*WHAT YOU NEED TO DO*: Look over the listing below and report how many of its lines contain the string "ubazfg", with no other words.

*DATA SUPPLIED*:
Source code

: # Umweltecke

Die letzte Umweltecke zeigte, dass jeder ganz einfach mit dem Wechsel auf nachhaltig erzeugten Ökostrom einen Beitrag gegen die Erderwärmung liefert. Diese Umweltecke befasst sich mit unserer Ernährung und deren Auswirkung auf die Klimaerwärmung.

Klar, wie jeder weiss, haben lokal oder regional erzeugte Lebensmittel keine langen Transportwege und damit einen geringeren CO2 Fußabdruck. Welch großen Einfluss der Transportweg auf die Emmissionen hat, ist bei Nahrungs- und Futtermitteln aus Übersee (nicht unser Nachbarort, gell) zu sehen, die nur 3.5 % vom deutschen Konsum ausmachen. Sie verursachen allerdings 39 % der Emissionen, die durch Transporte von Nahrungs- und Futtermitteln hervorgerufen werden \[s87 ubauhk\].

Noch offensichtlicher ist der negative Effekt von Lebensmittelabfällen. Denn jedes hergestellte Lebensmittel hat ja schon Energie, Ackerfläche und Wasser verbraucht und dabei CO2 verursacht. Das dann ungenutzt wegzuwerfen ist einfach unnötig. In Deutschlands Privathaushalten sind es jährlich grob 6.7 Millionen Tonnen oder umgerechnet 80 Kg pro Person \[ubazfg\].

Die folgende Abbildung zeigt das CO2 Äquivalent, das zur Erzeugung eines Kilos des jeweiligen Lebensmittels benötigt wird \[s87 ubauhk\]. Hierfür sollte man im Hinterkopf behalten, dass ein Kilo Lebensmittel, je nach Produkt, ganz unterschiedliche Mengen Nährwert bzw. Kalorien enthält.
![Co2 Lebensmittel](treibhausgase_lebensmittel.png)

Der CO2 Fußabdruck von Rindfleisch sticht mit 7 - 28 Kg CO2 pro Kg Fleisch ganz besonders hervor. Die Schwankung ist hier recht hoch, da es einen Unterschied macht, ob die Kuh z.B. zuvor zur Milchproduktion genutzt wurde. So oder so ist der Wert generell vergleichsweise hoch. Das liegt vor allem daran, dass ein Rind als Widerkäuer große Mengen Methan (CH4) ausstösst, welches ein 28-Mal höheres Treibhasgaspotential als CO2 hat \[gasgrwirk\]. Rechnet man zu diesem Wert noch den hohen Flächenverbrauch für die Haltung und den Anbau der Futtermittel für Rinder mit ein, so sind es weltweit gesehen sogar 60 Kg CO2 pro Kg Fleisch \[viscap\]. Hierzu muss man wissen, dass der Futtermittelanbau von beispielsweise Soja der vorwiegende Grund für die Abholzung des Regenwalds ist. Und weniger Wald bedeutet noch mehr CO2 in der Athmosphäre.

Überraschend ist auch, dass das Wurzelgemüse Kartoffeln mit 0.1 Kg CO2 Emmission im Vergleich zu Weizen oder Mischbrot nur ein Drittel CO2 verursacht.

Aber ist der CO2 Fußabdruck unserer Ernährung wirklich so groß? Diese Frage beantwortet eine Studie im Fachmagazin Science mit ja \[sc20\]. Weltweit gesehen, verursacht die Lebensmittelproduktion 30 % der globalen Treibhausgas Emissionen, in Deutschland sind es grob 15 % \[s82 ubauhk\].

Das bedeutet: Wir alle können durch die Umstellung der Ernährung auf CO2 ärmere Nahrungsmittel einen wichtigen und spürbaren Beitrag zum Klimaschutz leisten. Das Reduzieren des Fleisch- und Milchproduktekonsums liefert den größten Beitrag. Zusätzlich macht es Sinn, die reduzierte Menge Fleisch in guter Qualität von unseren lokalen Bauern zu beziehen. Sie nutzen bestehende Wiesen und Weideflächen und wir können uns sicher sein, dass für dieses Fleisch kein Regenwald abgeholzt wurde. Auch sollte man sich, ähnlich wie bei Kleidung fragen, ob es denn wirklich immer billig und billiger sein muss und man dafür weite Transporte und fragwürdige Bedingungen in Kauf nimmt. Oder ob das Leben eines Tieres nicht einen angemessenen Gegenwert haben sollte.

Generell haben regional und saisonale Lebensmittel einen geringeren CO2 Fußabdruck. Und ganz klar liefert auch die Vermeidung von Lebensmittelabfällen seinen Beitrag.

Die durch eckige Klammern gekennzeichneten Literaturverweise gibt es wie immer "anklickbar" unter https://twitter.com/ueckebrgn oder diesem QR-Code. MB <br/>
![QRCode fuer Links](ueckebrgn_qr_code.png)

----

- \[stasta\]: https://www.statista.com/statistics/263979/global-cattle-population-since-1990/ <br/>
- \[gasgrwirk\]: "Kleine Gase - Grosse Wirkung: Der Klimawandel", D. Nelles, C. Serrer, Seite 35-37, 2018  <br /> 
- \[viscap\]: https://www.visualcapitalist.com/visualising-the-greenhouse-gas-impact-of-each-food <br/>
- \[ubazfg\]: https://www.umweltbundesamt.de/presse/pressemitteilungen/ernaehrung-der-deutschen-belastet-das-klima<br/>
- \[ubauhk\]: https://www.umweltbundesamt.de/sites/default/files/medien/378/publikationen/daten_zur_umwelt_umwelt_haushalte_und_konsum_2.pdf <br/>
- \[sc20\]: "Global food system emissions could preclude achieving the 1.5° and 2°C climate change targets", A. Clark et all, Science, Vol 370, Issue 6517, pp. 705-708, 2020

*OUTPUT*: 2